Data extract:
+===+

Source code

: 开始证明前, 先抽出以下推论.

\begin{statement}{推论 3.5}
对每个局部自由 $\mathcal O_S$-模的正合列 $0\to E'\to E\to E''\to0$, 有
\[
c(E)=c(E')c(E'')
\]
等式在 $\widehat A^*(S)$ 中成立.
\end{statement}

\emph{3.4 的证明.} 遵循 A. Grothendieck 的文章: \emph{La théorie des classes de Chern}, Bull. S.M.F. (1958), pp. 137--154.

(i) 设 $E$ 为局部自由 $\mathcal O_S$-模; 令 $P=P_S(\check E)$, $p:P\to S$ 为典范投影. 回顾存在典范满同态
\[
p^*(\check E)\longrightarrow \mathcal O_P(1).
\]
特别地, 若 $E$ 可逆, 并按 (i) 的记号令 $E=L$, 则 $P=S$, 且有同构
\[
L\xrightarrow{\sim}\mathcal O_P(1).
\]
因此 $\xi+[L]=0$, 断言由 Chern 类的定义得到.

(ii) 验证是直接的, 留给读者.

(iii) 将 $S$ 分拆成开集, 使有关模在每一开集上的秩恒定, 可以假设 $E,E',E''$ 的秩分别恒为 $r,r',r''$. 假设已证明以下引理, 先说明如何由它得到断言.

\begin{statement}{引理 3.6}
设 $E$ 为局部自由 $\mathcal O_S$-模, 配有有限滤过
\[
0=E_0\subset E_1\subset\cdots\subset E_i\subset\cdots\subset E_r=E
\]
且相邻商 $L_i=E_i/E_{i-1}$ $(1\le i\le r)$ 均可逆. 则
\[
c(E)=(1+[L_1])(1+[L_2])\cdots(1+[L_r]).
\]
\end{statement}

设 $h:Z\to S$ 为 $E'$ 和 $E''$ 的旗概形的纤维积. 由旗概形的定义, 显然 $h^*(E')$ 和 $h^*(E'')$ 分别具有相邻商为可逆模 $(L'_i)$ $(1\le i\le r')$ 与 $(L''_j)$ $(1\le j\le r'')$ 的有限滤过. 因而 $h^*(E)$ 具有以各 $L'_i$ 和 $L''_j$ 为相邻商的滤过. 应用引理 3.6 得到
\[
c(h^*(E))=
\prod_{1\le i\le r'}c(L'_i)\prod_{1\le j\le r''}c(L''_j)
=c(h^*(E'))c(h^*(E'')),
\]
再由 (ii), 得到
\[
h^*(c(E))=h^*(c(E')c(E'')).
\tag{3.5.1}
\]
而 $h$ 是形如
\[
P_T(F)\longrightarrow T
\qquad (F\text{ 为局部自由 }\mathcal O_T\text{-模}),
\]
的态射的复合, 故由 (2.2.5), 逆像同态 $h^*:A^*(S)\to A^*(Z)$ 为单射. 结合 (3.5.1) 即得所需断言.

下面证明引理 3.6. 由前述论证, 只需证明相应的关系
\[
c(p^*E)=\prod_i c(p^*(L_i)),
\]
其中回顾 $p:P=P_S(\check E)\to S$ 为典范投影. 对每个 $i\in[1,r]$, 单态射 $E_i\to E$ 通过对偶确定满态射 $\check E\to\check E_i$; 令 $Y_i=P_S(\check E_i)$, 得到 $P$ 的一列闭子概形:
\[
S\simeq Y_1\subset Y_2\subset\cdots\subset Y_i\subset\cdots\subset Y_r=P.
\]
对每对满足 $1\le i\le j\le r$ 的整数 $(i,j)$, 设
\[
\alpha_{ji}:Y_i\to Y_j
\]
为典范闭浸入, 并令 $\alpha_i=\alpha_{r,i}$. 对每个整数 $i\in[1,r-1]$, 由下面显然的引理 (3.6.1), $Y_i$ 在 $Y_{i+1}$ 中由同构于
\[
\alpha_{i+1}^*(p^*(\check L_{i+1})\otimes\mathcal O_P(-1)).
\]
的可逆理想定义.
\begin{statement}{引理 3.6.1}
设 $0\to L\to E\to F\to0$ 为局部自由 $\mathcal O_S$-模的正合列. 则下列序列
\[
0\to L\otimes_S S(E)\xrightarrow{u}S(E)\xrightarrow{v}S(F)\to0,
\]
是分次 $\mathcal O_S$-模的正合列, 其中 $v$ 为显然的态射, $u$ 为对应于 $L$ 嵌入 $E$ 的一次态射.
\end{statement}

+===+

Work request: All the entries above are to be transcribed without any alteration.

Expected answer:
Source code

: 开始证明前, 先抽出以下推论.

\begin{statement}{推论 3.5}
对每个局部自由 $\mathcal O_S$-模的正合列 $0\to E'\to E\to E''\to0$, 有
\[
c(E)=c(E')c(E'')
\]
等式在 $\widehat A^*(S)$ 中成立.
\end{statement}

\emph{3.4 的证明.} 遵循 A. Grothendieck 的文章: \emph{La théorie des classes de Chern}, Bull. S.M.F. (1958), pp. 137--154.

(i) 设 $E$ 为局部自由 $\mathcal O_S$-模; 令 $P=P_S(\check E)$, $p:P\to S$ 为典范投影. 回顾存在典范满同态
\[
p^*(\check E)\longrightarrow \mathcal O_P(1).
\]
特别地, 若 $E$ 可逆, 并按 (i) 的记号令 $E=L$, 则 $P=S$, 且有同构
\[
L\xrightarrow{\sim}\mathcal O_P(1).
\]
因此 $\xi+[L]=0$, 断言由 Chern 类的定义得到.

(ii) 验证是直接的, 留给读者.

(iii) 将 $S$ 分拆成开集, 使有关模在每一开集上的秩恒定, 可以假设 $E,E',E''$ 的秩分别恒为 $r,r',r''$. 假设已证明以下引理, 先说明如何由它得到断言.

\begin{statement}{引理 3.6}
设 $E$ 为局部自由 $\mathcal O_S$-模, 配有有限滤过
\[
0=E_0\subset E_1\subset\cdots\subset E_i\subset\cdots\subset E_r=E
\]
且相邻商 $L_i=E_i/E_{i-1}$ $(1\le i\le r)$ 均可逆. 则
\[
c(E)=(1+[L_1])(1+[L_2])\cdots(1+[L_r]).
\]
\end{statement}

设 $h:Z\to S$ 为 $E'$ 和 $E''$ 的旗概形的纤维积. 由旗概形的定义, 显然 $h^*(E')$ 和 $h^*(E'')$ 分别具有相邻商为可逆模 $(L'_i)$ $(1\le i\le r')$ 与 $(L''_j)$ $(1\le j\le r'')$ 的有限滤过. 因而 $h^*(E)$ 具有以各 $L'_i$ 和 $L''_j$ 为相邻商的滤过. 应用引理 3.6 得到
\[
c(h^*(E))=
\prod_{1\le i\le r'}c(L'_i)\prod_{1\le j\le r''}c(L''_j)
=c(h^*(E'))c(h^*(E'')),
\]
再由 (ii), 得到
\[
h^*(c(E))=h^*(c(E')c(E'')).
\tag{3.5.1}
\]
而 $h$ 是形如
\[
P_T(F)\longrightarrow T
\qquad (F\text{ 为局部自由 }\mathcal O_T\text{-模}),
\]
的态射的复合, 故由 (2.2.5), 逆像同态 $h^*:A^*(S)\to A^*(Z)$ 为单射. 结合 (3.5.1) 即得所需断言.

下面证明引理 3.6. 由前述论证, 只需证明相应的关系
\[
c(p^*E)=\prod_i c(p^*(L_i)),
\]
其中回顾 $p:P=P_S(\check E)\to S$ 为典范投影. 对每个 $i\in[1,r]$, 单态射 $E_i\to E$ 通过对偶确定满态射 $\check E\to\check E_i$; 令 $Y_i=P_S(\check E_i)$, 得到 $P$ 的一列闭子概形:
\[
S\simeq Y_1\subset Y_2\subset\cdots\subset Y_i\subset\cdots\subset Y_r=P.
\]
对每对满足 $1\le i\le j\le r$ 的整数 $(i,j)$, 设
\[
\alpha_{ji}:Y_i\to Y_j
\]
为典范闭浸入, 并令 $\alpha_i=\alpha_{r,i}$. 对每个整数 $i\in[1,r-1]$, 由下面显然的引理 (3.6.1), $Y_i$ 在 $Y_{i+1}$ 中由同构于
\[
\alpha_{i+1}^*(p^*(\check L_{i+1})\otimes\mathcal O_P(-1)).
\]
的可逆理想定义.
\begin{statement}{引理 3.6.1}
设 $0\to L\to E\to F\to0$ 为局部自由 $\mathcal O_S$-模的正合列. 则下列序列
\[
0\to L\otimes_S S(E)\xrightarrow{u}S(E)\xrightarrow{v}S(F)\to0,
\]
是分次 $\mathcal O_S$-模的正合列, 其中 $v$ 为显然的态射, $u$ 为对应于 $L$ 嵌入 $E$ 的一次态射.
\end{statement}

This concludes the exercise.